Know the details of the job.
Chastain shared a story from a project he was on in Missouri many years ago on I-55 southbound. “The milling crew was already there when I showed up to the job site,” he said. “I asked them where the machine was and they said they didn’t know. I asked where we’re going to start milling and they said they didn’t know. Eventually, the machine shows up and we start rolling down I-55 southbound. The DOT shows up an hour later and says, ‘What are you doing? You’re supposed to be going northbound.’”
Chastain said it is possible to get quality and quantity, but that he only sees these ‘unicorn projects’ about once a decade. Often, on a job with multiple full-lane machines, each with their own water trucks, and ample trucks to remove millings from the job site.
His example stresses the importance of quality communication. “If you communicate with your team regarding the job, the better chances you have to achieve quality,” he said. Chastain stresses the importance of the information in the office making its way to the superintendent, foreman and milling crew. “But it doesn’t stop there.”
“We have to remember we’re making ½ of VELCRO®. The paver is coming in with the other half.”—Tom Chastain
“We also need our safety personnel—our flaggers and anyone else involved—to be on the same page,” Chastain said. He also recommends discussing with the truck drivers how you want them to maneuver in front of the machine, how to leave the job site, and the importance of operating safely in the work zone. “If we’re working for a prime on a project, we need to have an understanding of what we’re going to do on that project.”
“Everything we do starts with communication,” Chastain said.
Know the right machine for the job.
Choosing the right machine for the job is key to a project’s success and efficiency. “We’ve got to understand what machines we need for the project,” Chastain said.
“Maybe we think we can get away with a small machine because we think we’re just doing some patchwork,” he said. “So, you take out the compact machine, knock those out, then you find out you need to mill three lane miles. We can do it with that [compact] machine, but it’s not going to be the most time efficient.”
However, small milling machines are handy to have in one’s fleet. “The reason is they can flush cut around manhole covers,” he said.
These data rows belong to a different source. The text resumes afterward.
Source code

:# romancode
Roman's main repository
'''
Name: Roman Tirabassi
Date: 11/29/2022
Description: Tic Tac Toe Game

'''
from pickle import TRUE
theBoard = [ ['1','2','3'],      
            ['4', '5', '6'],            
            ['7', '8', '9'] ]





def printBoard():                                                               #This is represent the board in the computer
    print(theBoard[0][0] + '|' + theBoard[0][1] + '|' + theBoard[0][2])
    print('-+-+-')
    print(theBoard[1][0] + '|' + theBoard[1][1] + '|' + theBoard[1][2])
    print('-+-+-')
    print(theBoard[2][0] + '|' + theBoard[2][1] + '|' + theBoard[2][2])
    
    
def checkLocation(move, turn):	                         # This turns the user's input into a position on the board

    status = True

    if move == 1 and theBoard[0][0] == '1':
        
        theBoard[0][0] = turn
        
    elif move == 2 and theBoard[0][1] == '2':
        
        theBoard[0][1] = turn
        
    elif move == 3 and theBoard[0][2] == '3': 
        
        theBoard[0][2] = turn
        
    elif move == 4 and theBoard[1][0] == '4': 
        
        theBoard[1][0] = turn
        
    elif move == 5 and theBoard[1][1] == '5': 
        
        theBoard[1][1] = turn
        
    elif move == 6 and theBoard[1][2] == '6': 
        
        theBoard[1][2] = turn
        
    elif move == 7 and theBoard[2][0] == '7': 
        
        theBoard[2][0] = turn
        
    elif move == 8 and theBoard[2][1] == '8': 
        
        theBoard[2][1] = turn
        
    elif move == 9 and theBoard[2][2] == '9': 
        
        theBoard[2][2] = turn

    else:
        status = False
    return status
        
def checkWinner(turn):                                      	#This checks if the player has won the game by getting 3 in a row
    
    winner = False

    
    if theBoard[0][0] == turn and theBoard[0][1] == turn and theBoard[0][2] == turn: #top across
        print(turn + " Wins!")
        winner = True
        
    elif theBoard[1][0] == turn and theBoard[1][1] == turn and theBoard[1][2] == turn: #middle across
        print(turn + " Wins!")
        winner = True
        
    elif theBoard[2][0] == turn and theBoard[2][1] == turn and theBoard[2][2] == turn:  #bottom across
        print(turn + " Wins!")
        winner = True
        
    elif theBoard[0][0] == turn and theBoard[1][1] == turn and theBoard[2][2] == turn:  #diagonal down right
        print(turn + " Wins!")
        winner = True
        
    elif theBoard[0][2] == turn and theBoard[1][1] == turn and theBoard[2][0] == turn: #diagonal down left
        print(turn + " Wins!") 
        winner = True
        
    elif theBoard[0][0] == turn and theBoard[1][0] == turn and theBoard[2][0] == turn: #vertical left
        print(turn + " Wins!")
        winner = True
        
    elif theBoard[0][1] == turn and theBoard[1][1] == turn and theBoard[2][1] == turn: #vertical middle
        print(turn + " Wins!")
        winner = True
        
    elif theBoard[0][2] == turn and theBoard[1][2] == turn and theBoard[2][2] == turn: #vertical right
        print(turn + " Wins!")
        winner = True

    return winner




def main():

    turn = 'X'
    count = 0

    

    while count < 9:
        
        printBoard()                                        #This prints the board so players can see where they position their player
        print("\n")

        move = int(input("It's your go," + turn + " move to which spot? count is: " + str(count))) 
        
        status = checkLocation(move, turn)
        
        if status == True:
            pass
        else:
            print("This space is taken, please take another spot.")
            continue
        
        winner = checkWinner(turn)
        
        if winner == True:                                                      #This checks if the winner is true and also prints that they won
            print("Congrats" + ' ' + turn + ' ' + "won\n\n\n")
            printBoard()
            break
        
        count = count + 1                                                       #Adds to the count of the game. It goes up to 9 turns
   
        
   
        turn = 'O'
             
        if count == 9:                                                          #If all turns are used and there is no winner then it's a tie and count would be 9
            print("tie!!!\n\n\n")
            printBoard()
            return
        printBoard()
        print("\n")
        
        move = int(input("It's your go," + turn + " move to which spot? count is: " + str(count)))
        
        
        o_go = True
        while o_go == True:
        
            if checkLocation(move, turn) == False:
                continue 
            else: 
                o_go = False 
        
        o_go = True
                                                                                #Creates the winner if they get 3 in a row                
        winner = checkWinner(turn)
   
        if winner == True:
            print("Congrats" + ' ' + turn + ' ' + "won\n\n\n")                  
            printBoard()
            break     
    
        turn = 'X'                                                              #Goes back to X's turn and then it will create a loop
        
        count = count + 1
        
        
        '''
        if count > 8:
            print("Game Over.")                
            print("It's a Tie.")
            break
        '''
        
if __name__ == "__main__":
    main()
One issue he’s noticed with using a skid steer with a milling head attachment is that they are challenging to operate well. “That manhole cover often ends up looking like a great white shark’s been gnawing at it and we have to go in with a pickaxe or a jackhammer to clean it up. Having a small milling machine makes it that much easier.”
Know your milling modes.
These days, Chastain said most manufacturers offer milling machines with several operating modes. For example, eco mode for fuel efficiency and power mode when “you want everything the machine’s got,” he said.
Many machines also have a pattern mode for optimal milling quality, Chastain said. “With the way milling used to be, when we hit a hard section of asphalt the machine slows down because of the load against the machine drum, and that would tighten up our pattern,” he said. “With new machines, you can put them in pattern mode, tell the machine what drum you’ve got, what teeth you’re running, and what pattern quality you want it to maintain. If you hit that same hard section of asphalt, not only is that machine going to slow down but now the drum is going to slow down as well. That way, we keep a consistent pattern, curb to curb.”
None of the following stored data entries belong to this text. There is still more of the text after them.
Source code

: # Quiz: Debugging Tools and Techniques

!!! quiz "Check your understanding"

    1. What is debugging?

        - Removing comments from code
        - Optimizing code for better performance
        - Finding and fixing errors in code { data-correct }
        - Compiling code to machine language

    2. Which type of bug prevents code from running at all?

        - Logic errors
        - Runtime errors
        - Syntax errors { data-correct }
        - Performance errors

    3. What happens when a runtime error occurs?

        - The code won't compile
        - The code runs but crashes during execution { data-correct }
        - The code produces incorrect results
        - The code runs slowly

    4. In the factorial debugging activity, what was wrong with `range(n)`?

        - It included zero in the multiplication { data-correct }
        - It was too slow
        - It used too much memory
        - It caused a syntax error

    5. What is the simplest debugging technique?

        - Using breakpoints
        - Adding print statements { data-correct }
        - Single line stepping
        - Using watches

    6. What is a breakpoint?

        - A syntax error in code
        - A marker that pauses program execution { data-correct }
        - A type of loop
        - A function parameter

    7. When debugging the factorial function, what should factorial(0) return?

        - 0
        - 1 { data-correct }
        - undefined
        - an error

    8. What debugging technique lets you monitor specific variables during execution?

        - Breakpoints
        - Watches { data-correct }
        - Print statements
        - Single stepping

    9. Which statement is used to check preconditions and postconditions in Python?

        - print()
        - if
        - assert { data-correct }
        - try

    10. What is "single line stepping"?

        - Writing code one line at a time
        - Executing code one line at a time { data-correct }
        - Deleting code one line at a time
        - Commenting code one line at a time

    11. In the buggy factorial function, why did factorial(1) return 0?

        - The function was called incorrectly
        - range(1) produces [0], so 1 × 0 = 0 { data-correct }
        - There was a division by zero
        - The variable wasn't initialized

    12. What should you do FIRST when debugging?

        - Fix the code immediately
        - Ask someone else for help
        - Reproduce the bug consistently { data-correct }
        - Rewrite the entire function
Like 3D grade control, Chastain said, this is another way to “make it easier for inexperienced operators to get us to a higher quality of milling.”
“I hear all the time, ‘We’ve been through basic milling training. We want advanced milling training’. But advanced milling training is the basics.”—Tom Chastain
Choosing the right machine for the job is key to a project’s success and efficiency, and Chastain said sometimes the best machine for the job is a compact milling machine such as Wirtgen’s W 100 Fi.
Know your drum types.
“You’ve got standard drums, then you have fine drums, then you have micro drums,” Chastain said. “A standard drum is made to mill to the machine’s maximum cutting depth. If the machine’s maximum cutting depth is 14 inches, it’s made to cut 14 inches. Fine or micro drums are for thin lifts or profiling.”
Sometimes, Chastain said, a milling crew will get the idea that they can use a fine drum to mill faster while maintaining pattern quality. For example, on a job in the Midwest, an operator planned to cut 7 inches with a fine textured drum. “He put the machine in the ground, one track pad rolled over, and it stalled the machine.”
Why? “Because the material couldn’t get out of the housing,” Chastain said. He explained that with a standard drum, there’s space between the material and the teeth. With a fine drum, “there’s not much space. If you pick that machine, you’re going to have to do a bunch of 1 ½-inch passes all day.”
Another thing to keep in mind if using a fine or micro drum is its implications on reclaimed asphalt pavement (RAP). “If we’re going to use a finer micro drum, we need to understand we’re going to lose 10 to 12% of that material,” Chastain said. “We’re turning it into dust because we hit it with so many teeth.”
However, the worst thing about a micro drum, according to Chastain? “Somebody’s got to change all 1,100 teeth on that drum.”
Know how your grade technology works.
Chastain said these days there is a wide variety of grade controls available for milling machines.
“We need to understand what grade controls we need,” he said. “There’s a big difference between copying the road and profiling it.”
“If you’re copying the road, basically what you see is what you get,” Chastain said. “If there’s a bump in the road, unless you’re really good at using your grade controls, there’s still going to be a bump in the road.” Although the road may look all right after milling and immediately behind the paver, Chastain said once it’s compacted, “you’re back to exactly what you had.”
When a crew is simply copying the profile of the road, Chastain said they may even risk making bumps worse if they’re milling at a high feet-per-minute rate. “If you’re milling faster, you didn’t do anything to that bump except lengthen the size of that bump because the hydraulics need enough time to react.”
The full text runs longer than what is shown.